The concerns come as schools around the country face scrutiny over a variety of locally administered student surveys on subjects like school climate and social-emotional learning. Parents have objected to questions, even anonymous ones, about students’ sexual orientation, and some conservative political groups argue that schools’ efforts around child well-being may teach children values that differ from their parents.

A survey gauges student well-being, behaviors

The Youth Risk Behavior Survey asks high school students about issues like bullying, suicidal thoughts, drug use, sexual behavior, exposure to violence, and risk-taking activities, like texting while driving.

The CDC issues a version of the survey to a random sample of students around the country to track national progress on those issues. With Florida’s departure, 45 states now use federal grants to administer separate, state-level versions of the survey, which allow them to add or remove questions and track more local data. For example, some states omit questions about students’ sexual behaviors, Ethier said.

Those statistics allow states to see how policy changes or local events correlate with changing student responses, to compare themselves to other states, and to build a case for programs and grants, Ethier said.

In a March 16 letter to the CDC, Florida officials did not say why the state planned to withdraw from the survey, which it has issued since 1991.

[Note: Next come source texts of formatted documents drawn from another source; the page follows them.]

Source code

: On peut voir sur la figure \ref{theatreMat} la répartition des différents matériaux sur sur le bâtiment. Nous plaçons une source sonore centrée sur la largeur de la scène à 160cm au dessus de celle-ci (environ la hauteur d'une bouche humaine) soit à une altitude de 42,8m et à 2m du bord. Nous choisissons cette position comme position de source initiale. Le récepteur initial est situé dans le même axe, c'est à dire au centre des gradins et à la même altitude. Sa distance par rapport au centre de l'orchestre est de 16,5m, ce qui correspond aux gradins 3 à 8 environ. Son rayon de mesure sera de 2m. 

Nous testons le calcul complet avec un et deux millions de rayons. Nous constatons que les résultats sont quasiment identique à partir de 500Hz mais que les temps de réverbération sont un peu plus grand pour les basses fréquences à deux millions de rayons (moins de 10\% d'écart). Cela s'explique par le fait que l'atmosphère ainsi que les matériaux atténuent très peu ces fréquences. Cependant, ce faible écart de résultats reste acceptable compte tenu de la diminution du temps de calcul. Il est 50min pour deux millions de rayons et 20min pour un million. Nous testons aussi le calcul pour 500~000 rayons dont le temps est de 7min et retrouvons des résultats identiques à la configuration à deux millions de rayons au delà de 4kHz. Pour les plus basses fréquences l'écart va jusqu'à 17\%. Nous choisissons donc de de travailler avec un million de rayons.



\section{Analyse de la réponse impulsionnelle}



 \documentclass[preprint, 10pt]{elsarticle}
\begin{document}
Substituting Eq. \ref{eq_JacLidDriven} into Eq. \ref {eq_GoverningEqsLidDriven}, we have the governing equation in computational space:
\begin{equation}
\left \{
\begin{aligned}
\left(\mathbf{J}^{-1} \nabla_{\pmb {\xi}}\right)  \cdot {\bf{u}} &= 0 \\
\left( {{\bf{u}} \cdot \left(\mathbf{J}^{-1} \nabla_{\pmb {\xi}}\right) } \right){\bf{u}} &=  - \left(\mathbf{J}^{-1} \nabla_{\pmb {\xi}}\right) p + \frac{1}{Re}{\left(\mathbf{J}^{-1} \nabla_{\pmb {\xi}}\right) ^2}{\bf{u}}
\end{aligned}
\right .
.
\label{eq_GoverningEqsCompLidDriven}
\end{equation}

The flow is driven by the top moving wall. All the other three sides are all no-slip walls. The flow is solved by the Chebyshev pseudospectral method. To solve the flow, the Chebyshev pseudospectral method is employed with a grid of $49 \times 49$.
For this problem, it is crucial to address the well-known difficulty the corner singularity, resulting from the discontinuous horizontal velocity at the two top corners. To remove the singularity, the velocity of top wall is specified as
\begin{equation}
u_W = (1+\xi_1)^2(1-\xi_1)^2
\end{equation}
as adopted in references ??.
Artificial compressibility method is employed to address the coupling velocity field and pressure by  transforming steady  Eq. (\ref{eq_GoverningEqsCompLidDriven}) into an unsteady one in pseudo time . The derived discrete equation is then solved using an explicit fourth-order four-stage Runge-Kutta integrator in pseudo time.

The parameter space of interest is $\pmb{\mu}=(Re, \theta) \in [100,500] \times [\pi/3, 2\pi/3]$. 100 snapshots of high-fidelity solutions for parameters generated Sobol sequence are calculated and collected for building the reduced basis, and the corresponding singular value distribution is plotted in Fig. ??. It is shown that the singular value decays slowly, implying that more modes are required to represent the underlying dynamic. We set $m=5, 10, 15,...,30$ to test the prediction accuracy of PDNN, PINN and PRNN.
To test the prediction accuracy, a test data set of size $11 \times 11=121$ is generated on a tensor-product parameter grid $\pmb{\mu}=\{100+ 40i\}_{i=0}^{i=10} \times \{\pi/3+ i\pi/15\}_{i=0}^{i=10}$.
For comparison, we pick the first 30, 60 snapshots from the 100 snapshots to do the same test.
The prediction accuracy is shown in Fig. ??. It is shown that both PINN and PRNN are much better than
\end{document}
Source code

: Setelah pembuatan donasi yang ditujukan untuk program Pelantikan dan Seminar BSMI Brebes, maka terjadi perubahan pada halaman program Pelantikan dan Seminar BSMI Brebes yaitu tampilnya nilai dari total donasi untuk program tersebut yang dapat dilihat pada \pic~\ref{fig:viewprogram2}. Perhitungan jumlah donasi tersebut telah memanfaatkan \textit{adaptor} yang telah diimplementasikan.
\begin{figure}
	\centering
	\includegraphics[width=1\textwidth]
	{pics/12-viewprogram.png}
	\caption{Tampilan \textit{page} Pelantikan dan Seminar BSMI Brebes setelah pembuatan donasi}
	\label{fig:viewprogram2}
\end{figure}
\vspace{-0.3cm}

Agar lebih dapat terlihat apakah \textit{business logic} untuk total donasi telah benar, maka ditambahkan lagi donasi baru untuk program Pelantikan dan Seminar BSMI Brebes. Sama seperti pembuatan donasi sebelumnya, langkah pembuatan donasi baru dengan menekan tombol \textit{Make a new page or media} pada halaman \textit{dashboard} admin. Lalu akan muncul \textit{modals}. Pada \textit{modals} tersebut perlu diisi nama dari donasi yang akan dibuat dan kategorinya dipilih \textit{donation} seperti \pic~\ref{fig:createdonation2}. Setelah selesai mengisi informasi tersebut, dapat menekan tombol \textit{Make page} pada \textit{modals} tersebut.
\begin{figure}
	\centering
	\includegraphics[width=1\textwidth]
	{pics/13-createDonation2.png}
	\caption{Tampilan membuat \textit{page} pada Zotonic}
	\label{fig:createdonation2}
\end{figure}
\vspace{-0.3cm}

In an email response to questions from Education Week, a spokesperson for the Florida Department of Education said the state planned to conduct its own surveys without the federal grant.

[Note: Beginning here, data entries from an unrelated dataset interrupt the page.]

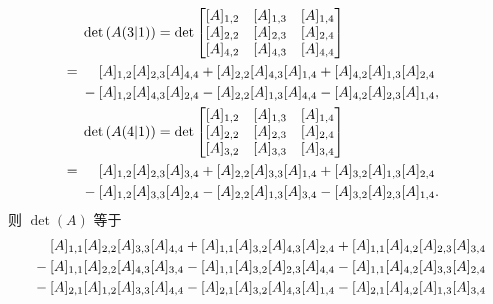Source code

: \documentclass[../libro.tex]{subfiles}
\begin{document}
\begin{example}
\begin{align*}
        \\
        &
        \det {(A(3|1))}
        = \det {
            \begin{bmatrix}
                [A]_{1,2} & [A]_{1,3} & [A]_{1,4} \\
                [A]_{2,2} & [A]_{2,3} & [A]_{2,4} \\
                [A]_{4,2} & [A]_{4,3} & [A]_{4,4} \\
            \end{bmatrix}
        }
        \\
        = {} &
        \hphantom{{} + {}}
        [A]_{1,2} [A]_{2,3} [A]_{4,4}
        + [A]_{2,2} [A]_{4,3} [A]_{1,4}
        + [A]_{4,2} [A]_{1,3} [A]_{2,4}
        \\
        &
        - [A]_{1,2} [A]_{4,3} [A]_{2,4}
        - [A]_{2,2} [A]_{1,3} [A]_{4,4}
        - [A]_{4,2} [A]_{2,3} [A]_{1,4},
        \\
        &
        \det {(A(4|1))}
        = \det {
            \begin{bmatrix}
                [A]_{1,2} & [A]_{1,3} & [A]_{1,4} \\
                [A]_{2,2} & [A]_{2,3} & [A]_{2,4} \\
                [A]_{3,2} & [A]_{3,3} & [A]_{3,4} \\
            \end{bmatrix}
        }
        \\
        = {} &
        \hphantom{{} + {}}
        [A]_{1,2} [A]_{2,3} [A]_{3,4}
        + [A]_{2,2} [A]_{3,3} [A]_{1,4}
        + [A]_{3,2} [A]_{1,3} [A]_{2,4}
        \\
        &
        - [A]_{1,2} [A]_{3,3} [A]_{2,4}
        - [A]_{2,2} [A]_{1,3} [A]_{3,4}
        - [A]_{3,2} [A]_{2,3} [A]_{1,4}.
    \end{align*}
    则 \(\det {(A)}\) 等于
    \begin{align*}
        & \hphantom{{} + {}}
        [A]_{1,1} [A]_{2,2} [A]_{3,3} [A]_{4,4}
        + [A]_{1,1} [A]_{3,2} [A]_{4,3} [A]_{2,4}
        + [A]_{1,1} [A]_{4,2} [A]_{2,3} [A]_{3,4}
        \\
        &
        - [A]_{1,1} [A]_{2,2} [A]_{4,3} [A]_{3,4}
        - [A]_{1,1} [A]_{3,2} [A]_{2,3} [A]_{4,4}
        - [A]_{1,1} [A]_{4,2} [A]_{3,3} [A]_{2,4}
        \\
        &
        - [A]_{2,1} [A]_{1,2} [A]_{3,3} [A]_{4,4}
        - [A]_{2,1} [A]_{3,2} [A]_{4,3} [A]_{1,4}
        - [A]_{2,1} [A]_{4,2} [A]_{1,3} [A]_{3,4}
        \\

\end{align*}
\end{example}
\end{document}
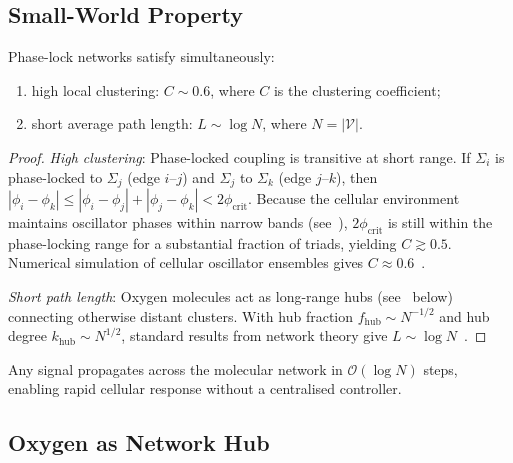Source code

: \subsection{Small-World Property}

\begin{theorem}
\label{thm:ch03-small-world}
Phase-lock networks satisfy simultaneously:
\begin{enumerate}[nosep,label=(\roman*)]
    \item high local clustering: $C\sim 0.6$, where $C$ is the clustering
          coefficient;
    \item short average path length: $L\sim\log N$, where
          $N=|\mathcal{V}|$.
\end{enumerate}
\end{theorem}

\begin{proof}
\emph{High clustering}: Phase-locked coupling is transitive at short range.
If $\Sigma_i$ is phase-locked to $\Sigma_j$ (edge $i$--$j$) and $\Sigma_j$
to $\Sigma_k$ (edge $j$--$k$), then
$|\phi_i-\phi_k|\leq|\phi_i-\phi_j|+|\phi_j-\phi_k|<2\phi_{\mathrm{crit}}$.
Because the cellular environment maintains oscillator phases within narrow
bands (see~), $2\phi_{\mathrm{crit}}$ is
still within the phase-locking range for a substantial fraction of triads,
yielding $C\gtrsim 0.5$.  Numerical simulation of cellular oscillator ensembles
gives $C\approx 0.6$~\citep{watts1998collective}.

\emph{Short path length}: Oxygen molecules act as long-range hubs
(see~ below) connecting otherwise distant clusters.
With hub fraction $f_{\mathrm{hub}}\sim N^{-1/2}$ and hub degree
$k_{\mathrm{hub}}\sim N^{1/2}$, standard results from network theory give
$L\sim\log N$~\citep{barabasi2004network}.
\end{proof}

\begin{corollary}
Any signal propagates across the molecular network in $\mathcal{O}(\log N)$
steps, enabling rapid cellular response without a centralised controller.
\end{corollary}

\subsection{Oxygen as Network Hub}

“Rather than continue with a generic nationwide survey, our intent is to improve our data collection efforts to make the survey specifically tailored to Florida’s unique needs,” wrote Cassie Palelis, the agency’s press secretary.

She did not respond to follow-up questions about who would design the new survey, whether the state had concerns about any specific questions on the CDC questionnaire, or how officials would assure resulting data could be compared with previous years to measure trends.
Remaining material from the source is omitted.